# baking soda??



## cteague (Aug 17, 2013)

I have read a few threads about giving backing soda to the goats? What is the purpose of feeding it? Is it for does only or should everybody be getting it? Thanks!


----------



## ksalvagno (Oct 6, 2009)

You really only need it if they are bloated.

Some people offer it free choice but I am not a fan of doing that.


----------



## luvbabygoats (Apr 27, 2013)

I give it to my girls free choice, and whenever they have bloat. I guess it's a preference of owners.


----------



## ciwheeles (Apr 5, 2013)

I've heard a lot of people say you only really need to offer it free choice if your goats have access to a lot of grass. Other than that they only need it if they're bloated.

I don't offer it free choice and my girls are on pasture. I just save it for in case they need it and so far I've never had a girl come down with bloat. It really does seem to be an owners preference type thing.


----------



## ksalvagno (Oct 6, 2009)

Mine have plenty of access to grass and I don't offer it to them free choice. They naturally make it and I would prefer not to mess with that.


----------



## kenzie (Sep 22, 2013)

I use baking soda with my Boer wethers just to get them to drink more but I am not sure of the exact reason to.


----------



## ksalvagno (Oct 6, 2009)

Salt will encourage them to drink more.
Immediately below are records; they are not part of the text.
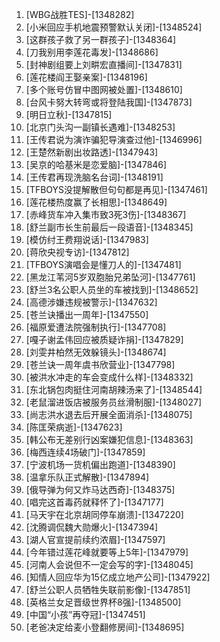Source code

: 
1. [WBG战胜TES]-[1348282]
1. [小米回应手机地震预警默认关闭]-[1348524]
1. [这群孩子救了另一群孩子]-[1348364]
1. [刀我别用李莲花毒发]-[1348686]
1. [封神剧组要上刘畊宏直播间]-[1347831]
1. [莲花楼阎王娶亲案]-[1348196]
1. [多个账号仿冒中图网被处置]-[1348610]
1. [台风卡努大转弯或将登陆我国]-[1347873]
1. [明日立秋]-[1347815]
1. [北京门头沟一副镇长遇难]-[1348253]
1. [王传君说为演诈骗犯导演查过他]-[1346996]
1. [王楚然新剧出妆路透]-[1347943]
1. [吴京的哈基米是恋爱脑]-[1347846]
1. [王传君再现洗脑名台词]-[1348191]
1. [TFBOYS没提解散但句句都是再见]-[1347461]
1. [莲花楼热度赢了长相思]-[1348649]
1. [赤峰货车冲入集市致3死3伤]-[1348367]
1. [舒兰副市长生前最后一段语音]-[1348345]
1. [模仿纣王费翔说话]-[1347983]
1. [蒋欣央视专访]-[1347812]
1. [TFBOYS演唱会是懂刀人的]-[1347481]
1. [黑龙江苇河5岁双胞胎兄弟坠河]-[1347761]
1. [舒兰3名公职人员坐的车被找到]-[1348652]
1. [高德涉嫌违规被警示]-[1347632]
1. [苍兰诀播出一周年]-[1347550]
1. [福原爱遭法院强制执行]-[1347708]
1. [嘎子谢孟伟回应被质疑诈捐]-[1347829]
1. [刘雯井柏然无效躲镜头]-[1348674]
1. [苍兰诀一周年虞书欣营业]-[1347798]
1. [被洪水冲走的车会变成什么样]-[1348332]
1. [东北锅包肉挺住河南胡辣汤来了]-[1348544]
1. [老鼠溜进饭店被服务员丝滑制服]-[1348027]
1. [尚志洪水退去后开展全面消杀]-[1348075]
1. [陈匡荣病逝]-[1347623]
1. [韩公布无差别行凶案嫌犯信息]-[1348363]
1. [梅西连续4场破门]-[1347859]
1. [宁波机场一货机偏出跑道]-[1348390]
1. [温拿乐队正式解散]-[1347894]
1. [俄导弹为何又炸马达西奇]-[1348375]
1. [唱完这首毒药就释怀了]-[1347177]
1. [马天宇在北京胡同停车崩溃]-[1347220]
1. [沈腾调侃魏大勋爆火]-[1347394]
1. [湖人官宣提前续约浓眉]-[1347597]
1. [今年错过莲花峰就要等上5年]-[1347979]
1. [河南人会说但不一定会写的字]-[1348045]
1. [知情人回应华为15亿成立地产公司]-[1347922]
1. [舒兰公职人员牺牲失联前影像]-[1347851]
1. [英格兰女足晋级世界杯8强]-[1348500]
1. [中国“小孩”再夺冠]-[1347451]
1. [老爸决定给麦小登翻修房间]-[1348695]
I wouldn't use baking soda. If your males are getting ammonium chloride, baking soda deactivates it.


----------



## toth boer goats (Jul 20, 2008)

Good advice


----------



## kenzie (Sep 22, 2013)

ksalvagno said:


> Salt will encourage them to drink more. I wouldn't use baking soda. If your males are getting ammonium chloride, baking soda deactivates it.
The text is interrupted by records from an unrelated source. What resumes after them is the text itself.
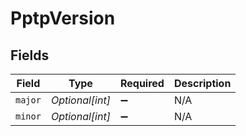 # PptpVersion


## Fields

| Field              | Type               | Required           | Description        |
| ------------------ | ------------------ | ------------------ | ------------------ |
| `major`            | *Optional[int]*    | :heavy_minus_sign: | N/A                |
| `minor`            | *Optional[int]*    | :heavy_minus_sign: | N/A                |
Ok, thank you for the info i defintely will use salt now! thanks!


----------



## cteague (Aug 17, 2013)

Will they eat the baking soda on their own when they have bloat? Or would u have to drench them with it?


----------



## ksalvagno (Oct 6, 2009)

kenzie said:


> Ok, thank you for the info i defintely will use salt now! thanks!


Do you have a good loose goat mineral out for them? That really should be what they are getting instead of baking soda or plain salt.


----------



## ksalvagno (Oct 6, 2009)

cteague said:


> Will they eat the baking soda on their own when they have bloat? Or would u have to drench them with it?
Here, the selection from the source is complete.